[Opening Provided data section]

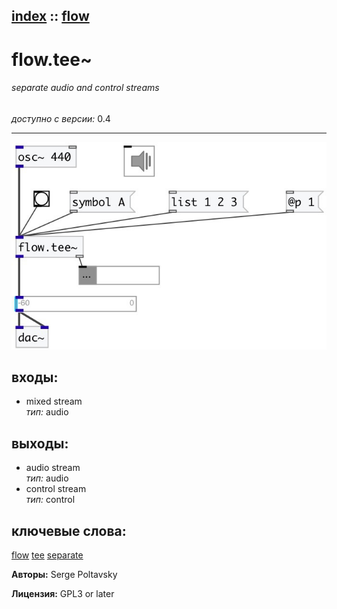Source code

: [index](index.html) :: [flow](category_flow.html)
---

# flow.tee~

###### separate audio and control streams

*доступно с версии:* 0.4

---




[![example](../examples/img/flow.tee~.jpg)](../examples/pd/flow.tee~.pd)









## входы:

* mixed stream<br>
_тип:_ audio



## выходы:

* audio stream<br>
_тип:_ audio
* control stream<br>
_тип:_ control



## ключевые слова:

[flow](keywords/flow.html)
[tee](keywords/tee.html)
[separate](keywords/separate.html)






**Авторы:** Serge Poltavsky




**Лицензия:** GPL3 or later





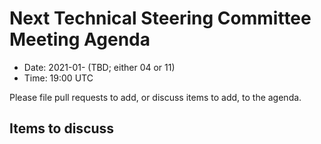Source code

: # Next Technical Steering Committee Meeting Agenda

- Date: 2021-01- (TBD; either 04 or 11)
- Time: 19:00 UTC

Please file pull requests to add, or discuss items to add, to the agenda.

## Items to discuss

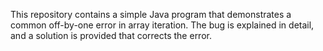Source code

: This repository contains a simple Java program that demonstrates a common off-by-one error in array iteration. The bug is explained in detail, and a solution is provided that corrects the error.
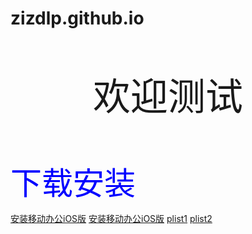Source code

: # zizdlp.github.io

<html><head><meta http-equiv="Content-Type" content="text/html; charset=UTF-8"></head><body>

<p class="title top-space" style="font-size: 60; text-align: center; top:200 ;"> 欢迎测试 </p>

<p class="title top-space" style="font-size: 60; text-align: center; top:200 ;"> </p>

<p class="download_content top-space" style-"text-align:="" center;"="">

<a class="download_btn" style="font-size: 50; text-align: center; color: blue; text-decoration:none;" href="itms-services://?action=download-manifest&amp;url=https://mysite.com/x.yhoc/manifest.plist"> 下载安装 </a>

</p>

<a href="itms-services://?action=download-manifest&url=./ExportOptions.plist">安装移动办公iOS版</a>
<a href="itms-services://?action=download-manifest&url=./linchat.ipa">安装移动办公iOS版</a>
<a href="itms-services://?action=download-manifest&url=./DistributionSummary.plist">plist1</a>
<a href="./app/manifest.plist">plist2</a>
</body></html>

[Closing Provided data section]

● **About this task**: Filter the data for the string "manifest" and copy every line that has it.

● **Exercise output**:
<a class="download_btn" style="font-size: 50; text-align: center; color: blue; text-decoration:none;" href="itms-services://?action=download-manifest&amp;url=https://mysite.com/x.yhoc/manifest.plist"> 下载安装 </a>
<a href="itms-services://?action=download-manifest&url=./ExportOptions.plist">安装移动办公iOS版</a>
<a href="itms-services://?action=download-manifest&url=./linchat.ipa">安装移动办公iOS版</a>
<a href="itms-services://?action=download-manifest&url=./DistributionSummary.plist">plist1</a>
<a href="./app/manifest.plist">plist2</a>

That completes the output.